— What is being asked —
Extract the records in full, leaving every picture out.
──────── Source records
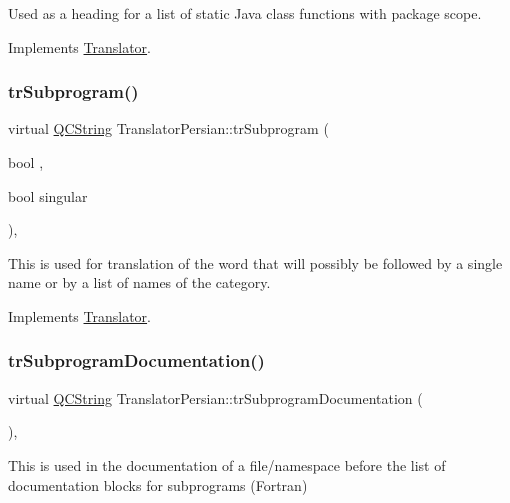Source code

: Used as a heading for a list of static Java class functions with package scope. 

Implements \mbox{\hyperlink{class_translator}{Translator}}.

\mbox{\label{class_translator_persian_a22fb6406f917e03dcaf55e86853d51bc}} 
\subsubsection{\texorpdfstring{trSubprogram()}{trSubprogram()}}
{\footnotesize\ttfamily virtual \mbox{\hyperlink{class_q_c_string}{Q\+C\+String}} Translator\+Persian\+::tr\+Subprogram (\begin{DoxyParamCaption}\item[{bool}]{,  }\item[{bool}]{singular }\end{DoxyParamCaption})\hspace{0.3cm}{\ttfamily [inline]}, {\ttfamily [virtual]}}

This is used for translation of the word that will possibly be followed by a single name or by a list of names of the category. 

Implements \mbox{\hyperlink{class_translator}{Translator}}.

\mbox{\label{class_translator_persian_a7c6c3e03c1c7d985a9ee1ba0a5efa719}} 
\subsubsection{\texorpdfstring{trSubprogramDocumentation()}{trSubprogramDocumentation()}}
{\footnotesize\ttfamily virtual \mbox{\hyperlink{class_q_c_string}{Q\+C\+String}} Translator\+Persian\+::tr\+Subprogram\+Documentation (\begin{DoxyParamCaption}{ }\end{DoxyParamCaption})\hspace{0.3cm}{\ttfamily [inline]}, {\ttfamily [virtual]}}

This is used in the documentation of a file/namespace before the list of documentation blocks for subprograms (Fortran)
────────────────
— Exercise output —
Source code

: Used as a heading for a list of static Java class functions with package scope. 

Implements \mbox{\hyperlink{class_translator}{Translator}}.

\mbox{\label{class_translator_persian_a22fb6406f917e03dcaf55e86853d51bc}} 
\subsubsection{\texorpdfstring{trSubprogram()}{trSubprogram()}}
{\footnotesize\ttfamily virtual \mbox{\hyperlink{class_q_c_string}{Q\+C\+String}} Translator\+Persian\+::tr\+Subprogram (\begin{DoxyParamCaption}\item[{bool}]{,  }\item[{bool}]{singular }\end{DoxyParamCaption})\hspace{0.3cm}{\ttfamily [inline]}, {\ttfamily [virtual]}}

This is used for translation of the word that will possibly be followed by a single name or by a list of names of the category. 

Implements \mbox{\hyperlink{class_translator}{Translator}}.

\mbox{\label{class_translator_persian_a7c6c3e03c1c7d985a9ee1ba0a5efa719}} 
\subsubsection{\texorpdfstring{trSubprogramDocumentation()}{trSubprogramDocumentation()}}
{\footnotesize\ttfamily virtual \mbox{\hyperlink{class_q_c_string}{Q\+C\+String}} Translator\+Persian\+::tr\+Subprogram\+Documentation (\begin{DoxyParamCaption}{ }\end{DoxyParamCaption})\hspace{0.3cm}{\ttfamily [inline]}, {\ttfamily [virtual]}}

This is used in the documentation of a file/namespace before the list of documentation blocks for subprograms (Fortran)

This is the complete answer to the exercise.